A New York accented voice claiming to be a Washington Post reporter seeking 'damaging remarks' about U.S. Senate candidate Roy Moore strikes Twitter as a dog whistle

Former Alabama Supreme Court Chief Justice Roy Moore speaks at the Values Voter Summit of the Family Research Council in Washington, D.C. on October 13, 2017.

The scandal surrounding Senate candidate Roy Moore took a new turn Wednesday as accusations suggesting anti-Semitism arose following reports that robotic phone calls were being placed to Alabama voters falsely claiming to be reporter "Bernie Bernstein" from The Washington Post on the hunt for disparaging information about Moore.

The robocalls to Alabama voters, as reported by WKRG news, left a voicemail with a New York accented man claiming to be seeking "damaging remarks about candidate Roy Moore for a reward of between $5,000 and $7,000 dollars," and leaving a fake email address.

"We will not be fully investigating these claims however we will make a written report," said the voice message. "I can be reached by email at albernstein@washingtonpost.com, thank you.”

The apparent attempt to disparage Washington Post reporters was also perceived as a dog whistle to anti-Semites, including by ADL CEO Jonathan Greenblatt.

"This isn't just an ugly robocall slanderously misrepresenting the @washingtonpost. Its a #dogwhistle and we hear it loud and clear. #shameful," he posted to Twitter.

"It's so anti-Semitic," The Daily Beast's Sam Stein said on MSNBC's Morning Joe.

Washington Post editor-in-chief Marty Barron said in a statement that he was “shocked and appalled," rejecting the premises that the Post pays sources, and promises not to check sources too thoroughly. “The call’s description of our reporting methods bears no relationship to reality,” he said. “We are shocked and appalled that anyone would stoop to this level to discredit real journalism.” No staffer at the Post is named Bernie Bernstein or Al Bernstein.

Twitter users had a field day with the robocaller's false identity, noting the lack of creativity in choosing a distinctly Jewish name.   

Moore is reeling from allegations that 38 years ago when he was 32, he dated teenagers and in two cases sexually assaulted them. Moore has adamantly denied the charges but has lost the support of much of the GOP leadership ahead of a special election next month.

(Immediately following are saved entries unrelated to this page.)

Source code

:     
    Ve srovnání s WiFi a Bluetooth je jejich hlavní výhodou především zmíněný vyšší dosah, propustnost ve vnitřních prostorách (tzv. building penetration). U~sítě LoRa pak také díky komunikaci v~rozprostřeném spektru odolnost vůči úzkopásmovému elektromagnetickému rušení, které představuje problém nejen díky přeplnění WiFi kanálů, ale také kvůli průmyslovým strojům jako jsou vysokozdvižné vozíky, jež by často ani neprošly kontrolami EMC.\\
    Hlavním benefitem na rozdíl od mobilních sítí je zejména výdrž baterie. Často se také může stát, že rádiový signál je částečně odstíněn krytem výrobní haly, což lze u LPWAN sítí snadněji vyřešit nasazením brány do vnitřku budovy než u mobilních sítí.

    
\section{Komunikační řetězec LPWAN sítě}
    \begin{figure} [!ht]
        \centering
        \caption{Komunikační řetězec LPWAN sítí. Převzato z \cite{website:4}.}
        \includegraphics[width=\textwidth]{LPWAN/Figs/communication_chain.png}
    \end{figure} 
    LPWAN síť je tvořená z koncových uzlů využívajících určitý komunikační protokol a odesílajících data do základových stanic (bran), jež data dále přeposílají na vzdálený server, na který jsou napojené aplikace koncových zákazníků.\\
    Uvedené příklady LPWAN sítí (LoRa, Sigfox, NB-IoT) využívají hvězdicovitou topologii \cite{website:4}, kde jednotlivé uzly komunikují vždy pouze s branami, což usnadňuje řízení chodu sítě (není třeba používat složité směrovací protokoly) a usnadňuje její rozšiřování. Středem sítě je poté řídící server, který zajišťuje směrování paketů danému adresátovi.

After multiple allegations surfaced, Senate Majority Leader Mitch McConnell called for Moore's exit from the Alabama senate race. John McCain and Vice President Pence have expressed concern over the allegations, and other Republican senators have called on Moore to step aside.

Moore, however, has vehemently denied the allegations and gives no indication he will drop out of the race.